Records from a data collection
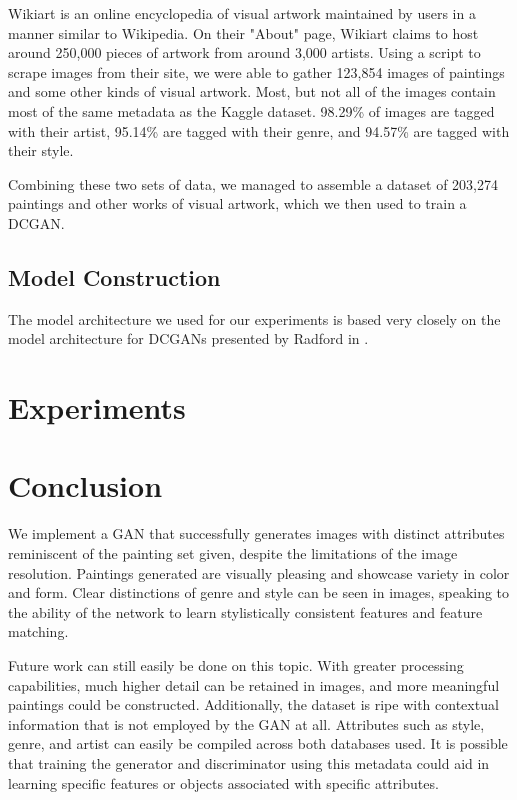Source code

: \documentclass[10pt,twocolumn,letterpaper]{article}
\begin{document}
Wikiart is an online encyclopedia of visual artwork maintained by users in a manner similar to Wikipedia. On their "About" page, Wikiart claims to host around 250,000 pieces of artwork from around 3,000 artists. Using a script to scrape images from their site, we were able to gather 123,854 images of paintings and some other kinds of visual artwork. Most, but not all of the images contain most of the same metadata as the Kaggle dataset. 98.29\% of images are tagged with their artist, 95.14\% are tagged with their genre, and 94.57\% are tagged with their style.

Combining these two sets of data, we managed to assemble a dataset of 203,274 paintings and other works of visual artwork, which we then used to train a DCGAN.



\subsection{Model Construction}
The model architecture we used for our experiments is based very closely on the model architecture for DCGANs presented by Radford \etal in \cite{radford2015unsupervised}. 

\section{Experiments}


\section{Conclusion}
We implement a GAN that successfully generates images with distinct attributes reminiscent of the painting set given, despite the limitations of the image resolution. Paintings generated are visually pleasing and showcase variety in color and form. Clear distinctions of genre and style can be seen in images, speaking to the ability of the network to learn stylistically consistent features and feature matching.

Future work can still easily be done on this topic. With greater processing capabilities, much higher detail can be retained in images, and more meaningful paintings could be constructed. Additionally, the dataset is ripe with contextual information that is not employed by the GAN at all. Attributes such as style, genre, and artist can easily be compiled across both databases used. It is possible that training the generator and discriminator using this metadata could aid in learning specific features or objects associated with specific attributes. 
\end{document}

Description of the task: Go through the entries and copy every line that has "used".

Solution:
Combining these two sets of data, we managed to assemble a dataset of 203,274 paintings and other works of visual artwork, which we then used to train a DCGAN.
The model architecture we used for our experiments is based very closely on the model architecture for DCGANs presented by Radford \etal in \cite{radford2015unsupervised}. 
Future work can still easily be done on this topic. With greater processing capabilities, much higher detail can be retained in images, and more meaningful paintings could be constructed. Additionally, the dataset is ripe with contextual information that is not employed by the GAN at all. Attributes such as style, genre, and artist can easily be compiled across both databases used. It is possible that training the generator and discriminator using this metadata could aid in learning specific features or objects associated with specific attributes. 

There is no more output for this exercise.